Brief - Find the lines holding the string "slightly" in the data, then copy all of them.

Task inputs -
::::::::
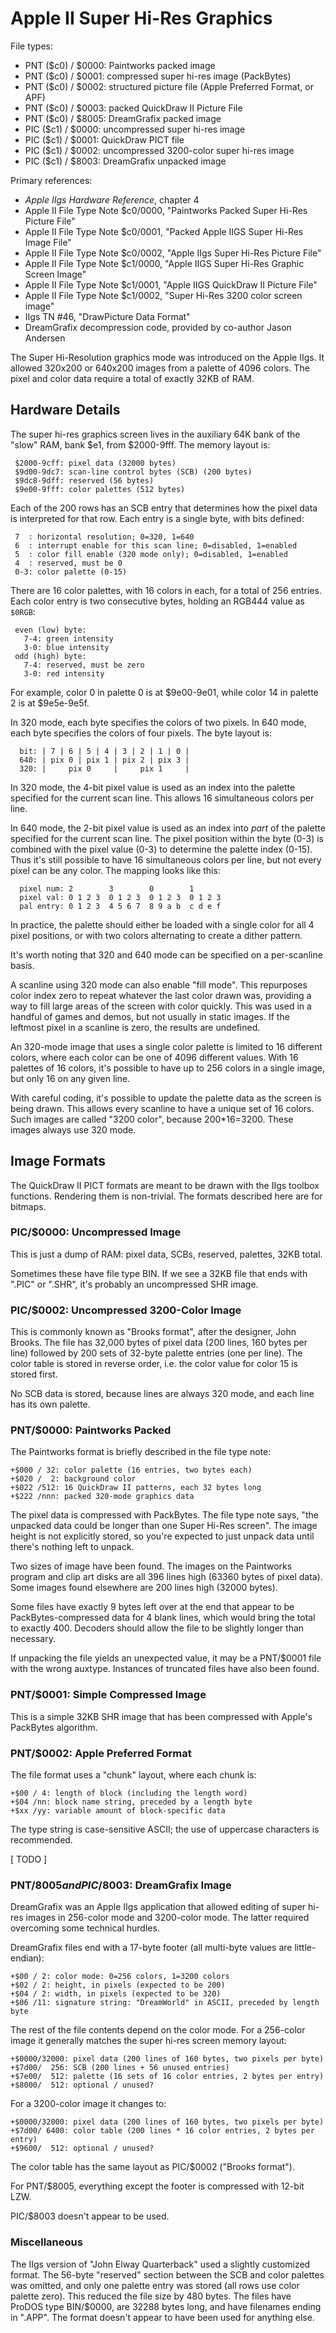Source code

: # Apple II Super Hi-Res Graphics #

File types:
 - PNT ($c0) / $0000: Paintworks packed image
 - PNT ($c0) / $0001: compressed super hi-res image (PackBytes)
 - PNT ($c0) / $0002: structured picture file (Apple Preferred Format, or APF)
 - PNT ($c0) / $0003: packed QuickDraw II Picture File
 - PNT ($c0) / $8005: DreamGrafix packed image
 - PIC ($c1) / $0000: uncompressed super hi-res image
 - PIC ($c1) / $0001: QuickDraw PICT file
 - PIC ($c1) / $0002: uncompressed 3200-color super hi-res image
 - PIC ($c1) / $8003: DreamGrafix unpacked image

Primary references:
 - _Apple IIgs Hardware Reference_, chapter 4
 - Apple II File Type Note $c0/0000, "Paintworks Packed Super Hi-Res Picture File"
 - Apple II File Type Note $c0/0001, "Packed Apple IIGS Super Hi-Res Image File"
 - Apple II File Type Note $c0/0002, "Apple IIgs Super Hi-Res Picture File"
 - Apple II File Type Note $c1/0000, "Apple IIGS Super Hi-Res Graphic Screen Image"
 - Apple II File Type Note $c1/0001, "Apple IIGS QuickDraw II Picture File"
 - Apple II File Type Note $c1/0002, "Super Hi-Res 3200 color screen image"
 - IIgs TN #46, "DrawPicture Data Format"
 - DreamGrafix decompression code, provided by co-author Jason Andersen

The Super Hi-Resolution graphics mode was introduced on the Apple IIgs.  It allowed 320x200 or
640x200 images from a palette of 4096 colors.  The pixel and color data require a total of
exactly 32KB of RAM.

## Hardware Details ##

The super hi-res graphics screen lives in the auxiliary 64K bank of the "slow" RAM, bank $e1,
from $2000-9fff.  The memory layout is:
```
 $2000-9cff: pixel data (32000 bytes)
 $9d00-9dc7: scan-line control bytes (SCB) (200 bytes)
 $9dc8-9dff: reserved (56 bytes)
 $9e00-9fff: color palettes (512 bytes)
```

Each of the 200 rows has an SCB entry that determines how the pixel data is interpreted for
that row.  Each entry is a single byte, with bits defined:
```
 7  : horizontal resolution; 0=320, 1=640
 6  : interrupt enable for this scan line; 0=disabled, 1=enabled
 5  : color fill enable (320 mode only); 0=disabled, 1=enabled
 4  : reserved, must be 0
 0-3: color palette (0-15)
```

There are 16 color palettes, with 16 colors in each, for a total of 256 entries.  Each color
entry is two consecutive bytes, holding an RGB444 value as `$0RGB`:
```
 even (low) byte:
   7-4: green intensity
   3-0: blue intensity
 odd (high) byte:
   7-4: reserved, must be zero
   3-0: red intensity
```
For example, color 0 in palette 0 is at $9e00-9e01, while color 14 in palette 2 is at $9e5e-9e5f.

In 320 mode, each byte specifies the colors of two pixels.  In 640 mode, each byte specifies the
colors of four pixels.  The byte layout is:
```
  bit: | 7 | 6 | 5 | 4 | 3 | 2 | 1 | 0 |
  640: | pix 0 | pix 1 | pix 2 | pix 3 |
  320: |     pix 0     |     pix 1     |
```
In 320 mode, the 4-bit pixel value is used as an index into the palette specified for the
current scan line.  This allows 16 simultaneous colors per line.

In 640 mode, the 2-bit pixel value is used as an index into *part* of the palette specified for
the current scan line.  The pixel position within the byte (0-3) is combined with the pixel value
(0-3) to determine the palette index (0-15).  Thus it's still possible to have 16 simultaneous
colors per line, but not every pixel can be any color.  The mapping looks like this:
```
  pixel num: 2        3        0        1
  pixel val: 0 1 2 3  0 1 2 3  0 1 2 3  0 1 2 3
  pal entry: 0 1 2 3  4 5 6 7  8 9 a b  c d e f
```
In practice, the palette should either be loaded with a single color for all 4 pixel positions,
or with two colors alternating to create a dither pattern.

It's worth noting that 320 and 640 mode can be specified on a per-scanline basis.

A scanline using 320 mode can also enable "fill mode".  This repurposes color index zero to
repeat whatever the last color drawn was, providing a way to fill large areas of the screen
with color quickly.  This was used in a handful of games and demos, but not usually in static
images.  If the leftmost pixel in a scanline is zero, the results are undefined.

An 320-mode image that uses a single color palette is limited to 16 different colors, where
each color can be one of 4096 different values.  With 16 palettes of 16 colors, it's possible to
have up to 256 colors in a single image, but only 16 on any given line.

With careful coding, it's possible to update the palette data as the screen is being drawn.  This
allows every scanline to have a unique set of 16 colors.  Such images are called "3200 color",
because 200*16=3200.  These images always use 320 mode.

## Image Formats ##

The QuickDraw II PICT formats are meant to be drawn with the IIgs toolbox functions.  Rendering
them is non-trivial.  The formats described here are for bitmaps.

### PIC/$0000: Uncompressed Image ###

This is just a dump of RAM: pixel data, SCBs, reserved, palettes, 32KB total.

Sometimes these have file type BIN.  If we see a 32KB file that ends with ".PIC" or ".SHR", it's
probably an uncompressed SHR image.

### PIC/$0002: Uncompressed 3200-Color Image ###

This is commonly known as "Brooks format", after the designer, John Brooks.  The file has
32,000 bytes of pixel data (200 lines, 160 bytes per line) followed by 200 sets of 32-byte
palette entries (one per line).  The color table is stored in reverse order, i.e. the color
value for color 15 is stored first.

No SCB data is stored, because lines are always 320 mode, and each line has its own palette.

### PNT/$0000: Paintworks Packed ###

The Paintworks format is briefly described in the file type note:
```
+$000 / 32: color palette (16 entries, two bytes each)
+$020 /  2: background color
+$022 /512: 16 QuickDraw II patterns, each 32 bytes long
+$222 /nnn: packed 320-mode graphics data
```
The pixel data is compressed with PackBytes.  The file type note says, "the unpacked data could
be longer than one Super Hi-Res screen".  The image height is not explicitly stored, so you're
expected to just unpack data until there's nothing left to unpack.

Two sizes of image have been found.  The images on the Paintworks program and clip art disks are
all 396 lines high (63360 bytes of pixel data).  Some images found elsewhere are 200 lines high
(32000 bytes).

Some files have exactly 9 bytes left over at the end that appear to be PackBytes-compressed data
for 4 blank lines, which would bring the total to exactly 400.  Decoders should allow the file to
be slightly longer than necessary.

If unpacking the file yields an unexpected value, it may be a PNT/$0001 file with the wrong
auxtype.  Instances of truncated files have also been found.

### PNT/$0001: Simple Compressed Image ###

This is a simple 32KB SHR image that has been compressed with Apple's PackBytes algorithm.

### PNT/$0002: Apple Preferred Format ###

The file format uses a "chunk" layout, where each chunk is:
```
+$00 / 4: length of block (including the length word)
+$04 /nn: block name string, preceded by a length byte
+$xx /yy: variable amount of block-specific data
```
The type string is case-sensitive ASCII; the use of uppercase characters is recommended.

[ TODO ]

### PNT/$8005 and PIC/$8003: DreamGrafix Image ###

DreamGrafix was an Apple IIgs application that allowed editing of super hi-res images in 256-color
mode and 3200-color mode.  The latter required overcoming some technical hurdles.

DreamGrafix files end with a 17-byte footer (all multi-byte values are little-endian):
```
+$00 / 2: color mode: 0=256 colors, 1=3200 colors
+$02 / 2: height, in pixels (expected to be 200)
+$04 / 2: width, in pixels (expected to be 320)
+$06 /11: signature string: "DreamWorld" in ASCII, preceded by length byte
```
The rest of the file contents depend on the color mode.  For a 256-color image it generally
matches the super hi-res screen memory layout:
```
+$0000/32000: pixel data (200 lines of 160 bytes, two pixels per byte)
+$7d00/  256: SCB (200 lines + 56 unused entries)
+$7e00/  512: palette (16 sets of 16 color entries, 2 bytes per entry)
+$8000/  512: optional / unused?
```
For a 3200-color image it changes to:
```
+$0000/32000: pixel data (200 lines of 160 bytes, two pixels per byte)
+$7d00/ 6400: color table (200 lines * 16 color entries, 2 bytes per entry)
+$9600/  512: optional / unused?
```
The color table has the same layout as PIC/$0002 ("Brooks format").

For PNT/$8005, everything except the footer is compressed with 12-bit LZW.

PIC/$8003 doesn't appear to be used.

### Miscellaneous ###

The IIgs version of "John Elway Quarterback" used a slightly customized format.  The 56-byte
"reserved" section between the SCB and color palettes was omitted, and only one palette entry
was stored (all rows use color palette zero).  This reduced the file size by 480 bytes.  The files
have ProDOS type BIN/$0000, are 32288 bytes long, and have filenames ending in ".APP".  The format
doesn't appear to have been used for anything else.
::::::::
Written solution -
be slightly longer than necessary.
The IIgs version of "John Elway Quarterback" used a slightly customized format.  The 56-byte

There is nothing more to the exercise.